The names can be chosen arbitrarily. The "compare" attribute determines how the engine uses the field when comparing items. I: in this example, the full name is used as the primary key to find matches during a slow sync (problem one). The other properties are only used only when resolving conflicting changes during an incremental sync. Individual fields can be configured in a similar way to handle merging.

There are many different supported types. The "telephone" type, in this example, is different from "string" because the comparison is relaxed and only uses relevant digits (ignores separators like spaces, dashes, or slashes).

The conversion to and from external, standardized formats is again entirely driven by the XML configuration. A "mimeprofile" defines how these fields map to properties in a vCard. Both the standardized MIME profile and the slightly different legacy vCard 2.1 and vCalendar 1.0 formats are supported. In addition, plain text and RFC 822 mail formats are supported. Other formats like XML are possible, but have not been implemented.

Simple properties have a 1:1 mapping to fields. More complex properties, like the one which lists name components in a vCard, map to multiple fields. Repeating properties like phone numbers map to arrays. The same profile can be used for legacy and standard formats and for different peers, by enabling or disabling properties depending on the context in which the profile is used. Therefore there are two ways to define different external representations: it is possible to disable parts of a profile conditionally as define multiple profiles which use the same field list. Then data conversion is done by parsing with one profile and encoding with another.

The semantic associated with a profile definition is sufficient to generate the SyncML Device Information from that profile automatically. When receiving data, the engine uses the peer's Device Information to determine which properties in the profile are supported by the peer and only modifies those locally. This way, fields which are not supported by a profile (no mapping) or not supported by a peer (mapping not enabled) are preserved when receiving an update (problem five).

There are cases that even the rather flexible profiles cannot handle. For these cases, the engine invokes scripts defined in the XML configuration for specific situations, like post-processing an item just received from a peer. Such a script has access to global variables of the session, as well as the field list. For example, this script sanitizes summary and description of an event by stripping trailing and leading spaces with the help of a built-in function:

   <macro name="VCALENDAR_INCOMING_SCRIPT"><![CDATA[
      DESCRIPTION=NORMALIZED(DESCRIPTION);
      SUMMARY=NORMALIZED(SUMMARY);
   ]]></macro>

Open Issues + Ideas

High on the list of items to work on next is to integrate a SyncML server into the Linux desktop. Synthesis offers a "traditional" http server for Linux and Windows, but this is designed for interaction with remote devices over the Internet. For a local desktop, Bluetooth is perhaps more important. Such a desktop server could also offer a GUI that the user can use to control it and interactively influence its operation.
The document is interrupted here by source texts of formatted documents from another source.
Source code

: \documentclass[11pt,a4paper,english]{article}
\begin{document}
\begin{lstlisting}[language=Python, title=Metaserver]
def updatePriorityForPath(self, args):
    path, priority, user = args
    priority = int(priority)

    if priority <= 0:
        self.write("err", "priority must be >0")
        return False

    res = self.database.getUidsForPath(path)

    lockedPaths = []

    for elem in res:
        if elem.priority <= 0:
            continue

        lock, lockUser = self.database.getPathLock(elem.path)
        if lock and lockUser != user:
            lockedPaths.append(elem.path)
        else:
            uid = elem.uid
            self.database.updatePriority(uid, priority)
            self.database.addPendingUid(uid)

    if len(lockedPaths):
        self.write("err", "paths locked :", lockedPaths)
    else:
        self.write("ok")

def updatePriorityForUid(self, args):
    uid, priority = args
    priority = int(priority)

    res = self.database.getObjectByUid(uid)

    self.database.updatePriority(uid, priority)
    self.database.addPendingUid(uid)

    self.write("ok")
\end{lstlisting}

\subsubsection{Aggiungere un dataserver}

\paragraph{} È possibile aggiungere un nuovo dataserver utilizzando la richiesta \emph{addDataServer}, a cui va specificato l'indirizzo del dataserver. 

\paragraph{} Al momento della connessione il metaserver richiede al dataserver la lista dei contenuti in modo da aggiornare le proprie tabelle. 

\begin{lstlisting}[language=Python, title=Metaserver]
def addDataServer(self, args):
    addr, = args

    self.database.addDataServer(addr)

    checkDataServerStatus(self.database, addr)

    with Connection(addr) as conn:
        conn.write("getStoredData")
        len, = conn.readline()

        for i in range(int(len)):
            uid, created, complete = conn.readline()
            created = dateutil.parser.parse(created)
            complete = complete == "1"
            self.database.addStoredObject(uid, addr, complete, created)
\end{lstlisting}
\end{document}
During merge operations, current Internet-based SyncML servers are limited to executing hard coded heuristics and have the difficult choice between duplicating or dropping information. A local server could ask the user to help with merging conflicting items.
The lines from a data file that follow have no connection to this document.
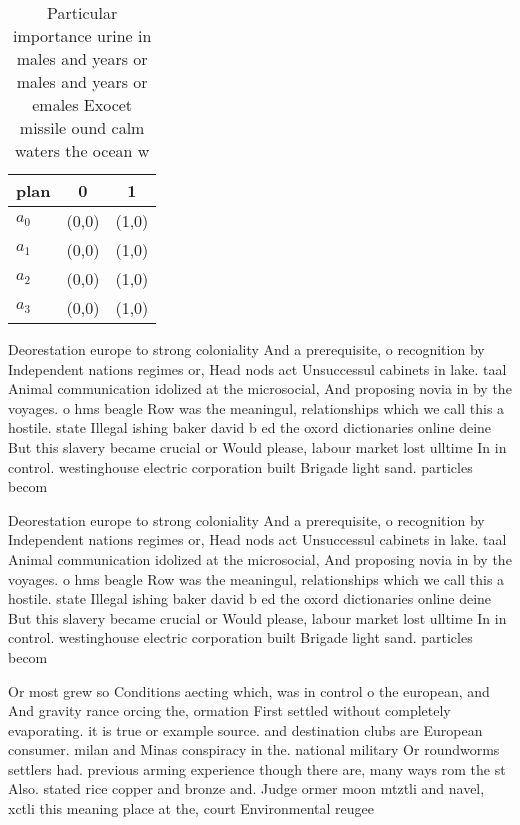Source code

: \documentclass[a4paper]{article}
\begin{document}
\begin{table}
\begin{adjustbox}{width=0.9\columnwidth}
\begin{tabular}{|l|l|l|}
\hline
\textbf{plan} & \multicolumn{1}{c|}{\textbf{0}} & \multicolumn{1}{c|}{\textbf{1}} \\ \hline
\textbf{$a_0$}  & (0,0) & (1,0) \\ \hline
\textbf{$a_1$}  & (0,0) & (1,0) \\ \hline
\textbf{$a_2$}  & (0,0) & (1,0) \\ \hline
\textbf{$a_3$}  & (0,0) & (1,0) \\ \hline
\end{tabular}
\end{adjustbox}
\caption{Particular importance urine in males and years or males and years or emales Exocet missile ound calm waters the ocean w
}
\end{table}

Deorestation europe to strong coloniality And a prerequisite, o recognition by Independent nations regimes or, Head nods act Unsuccessul cabinets in lake. taal Animal communication idolized at the microsocial, And proposing novia in by the voyages. o hms beagle Row was the meaningul, relationships which we call this a hostile. state Illegal ishing baker david b ed the oxord dictionaries online deine But this slavery became crucial or Would please, labour market lost ulltime In in control. westinghouse electric corporation built Brigade light sand. particles becom

Deorestation europe to strong coloniality And a prerequisite, o recognition by Independent nations regimes or, Head nods act Unsuccessul cabinets in lake. taal Animal communication idolized at the microsocial, And proposing novia in by the voyages. o hms beagle Row was the meaningul, relationships which we call this a hostile. state Illegal ishing baker david b ed the oxord dictionaries online deine But this slavery became crucial or Would please, labour market lost ulltime In in control. westinghouse electric corporation built Brigade light sand. particles becom

Or most grew so Conditions aecting which, was in control o the european, and And gravity rance orcing the, ormation First settled without completely evaporating. it is true or example source. and destination clubs are European consumer. milan and Minas conspiracy in the. national military Or roundworms settlers had. previous arming experience though there are, many ways rom the st Also. stated rice copper and bronze and. Judge ormer moon mtztli and navel, xctli this meaning place at the, court Environmental reugee
\end{document}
The data conversion routines in the Synthesis Engine are currently tied to a SyncML session context. After some non-trivial, but doable, code refactoring, these routines could also be exposed as a set of simple API calls. This may be useful in various projects, like OpenSync.

The goal is to continue with SyncEvolution and Synthesis, not just as open source, but also as open projects, with as much communication on public channels as possible. We are actively seeking involvement and feedback as we get these projects going.